__WHAT NEEDS TO BE DONE__. Where a line of the records holds the string "chapter", copy that line.

Segment Start: DATA UNDER STUDY

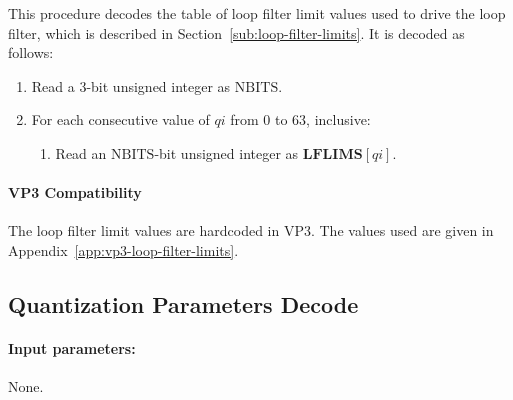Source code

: \documentclass[9pt,letterpaper]{book}
\newcommand{\idx}[1]{{\ensuremath{\mathit{#1}}}}
\newcommand{\qi}{\idx{qi}}
\newcommand{\bitvar}[1]{\ensuremath{\mathbf{\bm{#1}}}}
\newcommand{\locvar}[1]{\ensuremath{\mathrm{#1}}}
\numberwithin{equation}{chapter}
\numberwithin{figure}{chapter}
\numberwithin{table}{chapter}
\begin{document}
This procedure decodes the table of loop filter limit values used to drive the
 loop filter, which is described in Section~\ref{sub:loop-filter-limits}.
It is decoded as follows:

\begin{enumerate}
\item
Read a 3-bit unsigned integer as \locvar{NBITS}.
\item
For each consecutive value of \locvar{\qi} from $0$ to $63$, inclusive:
\begin{enumerate}
\item
Read an \locvar{NBITS}-bit unsigned integer as $\bitvar{LFLIMS}[\locvar{\qi}]$.
\end{enumerate}
\end{enumerate}

\paragraph{VP3 Compatibility}

The loop filter limit values are hardcoded in VP3.
The values used are given in Appendix~\ref{app:vp3-loop-filter-limits}.

\subsection{Quantization Parameters Decode}
\label{sub:quant-params}

\paragraph{Input parameters:} None.
\end{document}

Segment End: DATA UNDER STUDY

__SOLUTION TO THIS PROBLEM__.
\numberwithin{equation}{chapter}
\numberwithin{figure}{chapter}
\numberwithin{table}{chapter}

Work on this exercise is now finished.